(Collected data)

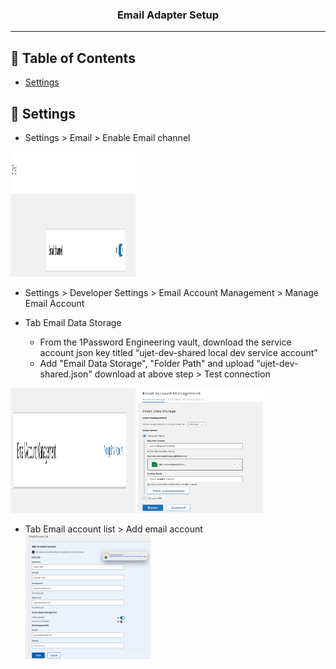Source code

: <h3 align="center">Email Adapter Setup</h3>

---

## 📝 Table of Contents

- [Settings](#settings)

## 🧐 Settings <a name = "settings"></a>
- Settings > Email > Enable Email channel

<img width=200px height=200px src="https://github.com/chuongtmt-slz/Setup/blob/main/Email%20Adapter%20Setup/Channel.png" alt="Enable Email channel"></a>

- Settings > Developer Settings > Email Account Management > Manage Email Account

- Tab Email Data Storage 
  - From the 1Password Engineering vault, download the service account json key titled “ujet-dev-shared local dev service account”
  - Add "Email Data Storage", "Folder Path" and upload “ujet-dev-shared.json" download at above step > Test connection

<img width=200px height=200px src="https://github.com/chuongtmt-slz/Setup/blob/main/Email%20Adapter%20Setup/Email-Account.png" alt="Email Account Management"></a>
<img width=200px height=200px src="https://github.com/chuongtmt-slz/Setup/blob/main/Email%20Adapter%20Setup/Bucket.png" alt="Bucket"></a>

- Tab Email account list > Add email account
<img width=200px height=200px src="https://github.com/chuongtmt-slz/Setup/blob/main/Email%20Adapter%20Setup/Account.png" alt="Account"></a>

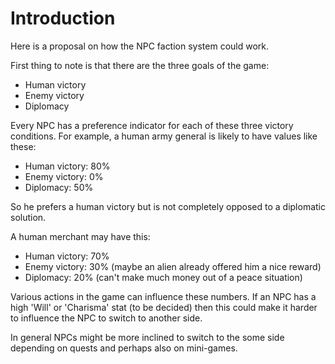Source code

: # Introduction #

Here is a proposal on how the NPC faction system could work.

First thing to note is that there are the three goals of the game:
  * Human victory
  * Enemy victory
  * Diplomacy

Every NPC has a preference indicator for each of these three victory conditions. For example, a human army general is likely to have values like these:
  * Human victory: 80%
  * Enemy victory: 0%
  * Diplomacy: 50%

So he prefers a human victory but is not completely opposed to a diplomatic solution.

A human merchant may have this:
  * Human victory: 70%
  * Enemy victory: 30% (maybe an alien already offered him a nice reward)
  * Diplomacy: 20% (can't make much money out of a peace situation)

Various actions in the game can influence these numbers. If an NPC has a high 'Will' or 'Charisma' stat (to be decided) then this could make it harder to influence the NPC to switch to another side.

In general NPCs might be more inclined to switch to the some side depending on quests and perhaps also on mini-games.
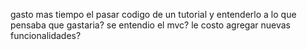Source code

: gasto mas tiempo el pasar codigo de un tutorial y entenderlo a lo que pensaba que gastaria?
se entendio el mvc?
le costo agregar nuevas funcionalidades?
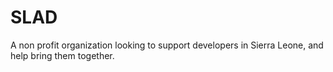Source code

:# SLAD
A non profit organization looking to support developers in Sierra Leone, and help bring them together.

- **WHAT YOU WILL DO**
Write out only the lines from the one that contains "Various actions in" through the last line of the records above, both included, word for word and without the pictures.

- **RESPONSE AREA**
Various actions in the game can influence these numbers. If an NPC has a high 'Will' or 'Charisma' stat (to be decided) then this could make it harder to influence the NPC to switch to another side.

In general NPCs might be more inclined to switch to the some side depending on quests and perhaps also on mini-games.
Source code

: gasto mas tiempo el pasar codigo de un tutorial y entenderlo a lo que pensaba que gastaria?
se entendio el mvc?
le costo agregar nuevas funcionalidades?
Source code

:# SLAD
A non profit organization looking to support developers in Sierra Leone, and help bring them together.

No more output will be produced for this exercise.